Forum Moderators: phranque

Message Too Old, No Replies

Duplicate pages several thousand mass rewrite?

duplicate urls ecommerse

         

amavity

7:29 pm on Oct 14, 2010 (gmt 0)

10+ Year Member





Hi peeps, sorry to impose on your forum, i have an issue with duplicate urls on site which was as a result of trying to clean up the urls mass scale.

We basically had urls which contain /? and we decided to get rid of the / in all urls, we tried getting ridf of the question mark but had little to no joy at all.

The urls in question look very much like this.


http://www.example.com/Deus-Ex/?asin=B0PRT8RMB1 duplicate url

http://www.example.com/Deus-Ex?asin=B0PRT8RMB1 correct url.

The problem we face is we have 50,000 pages like this, all of which are keyworded but contain both /? and ?

Would it be possible to mass redirect and how would i go about doing such a task?

Would i have to get the 50,000 matching the correct urls first or could i add some code to simply delete these /? as google find them in webmasters?

Thanks alot, had this issue for a long time and really playing havoc in my webmasters as you can imagine.

Alex

g1smd

7:49 pm on Oct 14, 2010 (gmt 0)

WebmasterWorld Senior Member 10+ Year Member Top Contributors Of The Month



Use an end-anchored RewriteRule pattern that checks the incoming request has a trailing slash, and captures all but the trailing slash in a backreference. Use a preceding RewriteCond to look at QUERY_STRING and make sure one is present.

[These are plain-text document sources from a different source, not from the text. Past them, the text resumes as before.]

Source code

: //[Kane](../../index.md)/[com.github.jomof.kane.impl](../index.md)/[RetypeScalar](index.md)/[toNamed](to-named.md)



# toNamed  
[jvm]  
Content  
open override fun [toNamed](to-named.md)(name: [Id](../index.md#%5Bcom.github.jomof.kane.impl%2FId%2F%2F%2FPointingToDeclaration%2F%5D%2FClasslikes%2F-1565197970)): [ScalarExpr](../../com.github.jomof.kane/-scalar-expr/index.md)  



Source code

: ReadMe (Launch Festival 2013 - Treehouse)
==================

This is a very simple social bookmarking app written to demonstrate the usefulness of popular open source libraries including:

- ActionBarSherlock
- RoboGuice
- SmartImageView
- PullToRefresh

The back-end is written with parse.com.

The redirect target should include the protocol and the canonical domain name. Redirect using the captured backreference as the new URL path. Append the original query string to the new path. Use the [R=301,L] flags.

The solution for all of the URLs is two lines of trivial mod_rewrite code. This can redirect all URLs matching the specified pattern.

amavity

7:58 pm on Oct 14, 2010 (gmt 0)

10+ Year Member



Thanks for the useful information, in relation to the trivial mod-rewrite, how would the code be written to match a specific pattern?

Thanks again.

jdMorgan

6:09 pm on Oct 15, 2010 (gmt 0)

WebmasterWorld Senior Member 10+ Year Member



The problem with getting replies here has to do with two things.

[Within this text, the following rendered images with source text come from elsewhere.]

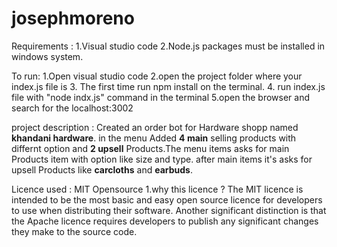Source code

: # josephmoreno

Requirements :
1.Visual studio code 2.Node.js packages must be installed in windows system.

To run:
1.Open visual studio code 2.open the project folder where your index.js file is 3. The first time run npm install on the terminal. 4. run index.js file with "node indx.js" command in the terminal 5.open the browser and search for the localhost:3002

project description :
Created an order bot for Hardware shopp named **khandani hardware**. in the menu Added **4 main** selling products with differnt option and **2 upsell** Products.The menu items asks for main Products item with option like size and type. after main items it's asks for upsell Products like **carcloths** and **earbuds**.

Licence used : MIT Opensource
1.why this licence ? The MIT licence is intended to be the most basic and easy open source licence for developers to use when distributing their software. Another significant distinction is that the Apache licence requires developers to publish any significant changes they make to the source code.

First, please take a look at our Forum Charter -- and note the links at the end, too.

Second, it is not clear which parts of your URLs vary among those 50,000 URLs, and which parts are fixed. It is also not clear what the "character set" used in the varying parts might be. So no-one can make any useful suggestions for a rule or for the regular expression needed for that rule.

For example, does "DeusEx" URL-path change, or just the "asin" number in the appended query string? Is the "asin" number related to the URL-path "name" in some way?

Several good solid examples of maximally-different incorrect URL-paths with query strings might be very helpful at getting a useful reply....

Jim